Душа певца, согласно излитая,
Разрешена от всех своих скорбей:
И чистоту поэзия святая
И мир отдаст причастнице своей.
___________________________________________________
1 Серман И.З. Михаил Лермонтов. Жизнь в литературе. 1836–1841. Иерусалим, 1997.
2Несмотря на отсутствие достаточных документальных свидетельств, думаю, прав А.М. Песков, объясняющий разрыв с Киреевским не литературными, а чисто бытовыми причинами, какой-то светской сплетней, поссорившей их. См. Летопись…
3 Дерюгина Л.B. О жизни поэта Евгения Баратынского // Е.А.Баратынский. Стихотворения. Письма. Воспоминания современников. М., 1997.
4 Семенко И.М. Поэты пушкинской поры. М., 1970.
Глава 4
Элегии и лирические монологи
Как мы видели, в поэзии Лермонтова жанр аллегории претерпевает глубокие изменения и, по существу, совершенно перерождается. Постепенно складывается лирика особого типа: с небывало большим значением художественного подтекста, богатая ассоциациями, требующая активного и творческого восприятия. Сюда относятся такие стихотворения Лермонтова, как «Парус», «На севере диком», «Утес», «Тучи», поздние баллады.
Вместе с тем в лирике Лермонтова на протяжении всей жизни поэта развивается и совершенствуется жанр лирического монолога, медитативный по своему характеру. Отказ от конкретной образности (хотя бы и в такой очень рационалистической форме, как аллегория) и победа монолога-рассуждения – закономерное явление в поэзии любомудров. Явление это – непосредственный результат их литературной теории и тех целей, которые они перед собой ставили. По существу, в их поэзии формируется новый жанр лирического стихотворения – философский монолог.

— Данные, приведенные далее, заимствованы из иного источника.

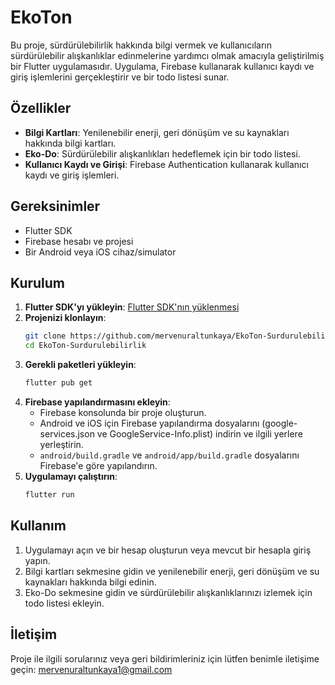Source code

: # EkoTon

Bu proje, sürdürülebilirlik hakkında bilgi vermek ve kullanıcıların sürdürülebilir alışkanlıklar edinmelerine yardımcı olmak amacıyla geliştirilmiş bir Flutter uygulamasıdır. Uygulama, Firebase kullanarak kullanıcı kaydı ve giriş işlemlerini gerçekleştirir ve bir todo listesi sunar.

## Özellikler

- **Bilgi Kartları**: Yenilenebilir enerji, geri dönüşüm ve su kaynakları hakkında bilgi kartları.
- **Eko-Do**: Sürdürülebilir alışkanlıkları hedeflemek için bir todo listesi.
- **Kullanıcı Kaydı ve Girişi**: Firebase Authentication kullanarak kullanıcı kaydı ve giriş işlemleri.

## Gereksinimler

- Flutter SDK
- Firebase hesabı ve projesi
- Bir Android veya iOS cihaz/simulator

## Kurulum

1. **Flutter SDK'yı yükleyin**: [Flutter SDK'nın yüklenmesi](https://flutter.dev/docs/get-started/install)
2. **Projenizi klonlayın**:
    ```sh
    git clone https://github.com/mervenuraltunkaya/EkoTon-Surdurulebilirlik.git
    cd EkoTon-Surdurulebilirlik
    ```
3. **Gerekli paketleri yükleyin**:
    ```sh
    flutter pub get
    ```
4. **Firebase yapılandırmasını ekleyin**:
    - Firebase konsolunda bir proje oluşturun.
    - Android ve iOS için Firebase yapılandırma dosyalarını (google-services.json ve GoogleService-Info.plist) indirin ve ilgili yerlere yerleştirin.
    - `android/build.gradle` ve `android/app/build.gradle` dosyalarını Firebase'e göre yapılandırın.
5. **Uygulamayı çalıştırın**:
    ```sh
    flutter run
    ```

## Kullanım

1. Uygulamayı açın ve bir hesap oluşturun veya mevcut bir hesapla giriş yapın.
2. Bilgi kartları sekmesine gidin ve yenilenebilir enerji, geri dönüşüm ve su kaynakları hakkında bilgi edinin.
3. Eko-Do sekmesine gidin ve sürdürülebilir alışkanlıklarınızı izlemek için todo listesi ekleyin.


## İletişim

Proje ile ilgili sorularınız veya geri bildirimleriniz için lütfen benimle iletişime geçin: [mervenuraltunkaya1@gmail.com](mailto:email@example.com)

Разумеется, само понятие жанра в изучаемый период изменяется по сравнению с тем, каково оно было в применении к лирике конца XVIII – начала XIX вв. Монолог – очень свободная, даже в известной мере расплывчатая форма, но именно эта неопределенность, допускающая большое разнообразие, делает его характерным явлением для русской литературы того времени. Это – любимый жанр молодого Лермонтова. Но лермонтовский монолог – явление существенно новое по сравнению с монологом любомудров. Поэзия Лермонтова уже в самые ранние годы сплавлена единством лирического сознания. В сущности, она может быть прочитана как своеобразный лирический роман одного героя, повествование о становлении духовного мира человека 30-х годов. Но это специфическое свойство лермоновской лирики присуще ей именно как целостному единству. Совершенно понятно, что в каждом отдельном лирическом стихотворении, взятом изолированно, оно не может быть уловлено вполне. Тем не менее и внутри одного стихотворения какие-то черты могут предстать в совершенно особом значении, если их рассматривать в свете этого представления об общем характере лирики Лермонтова.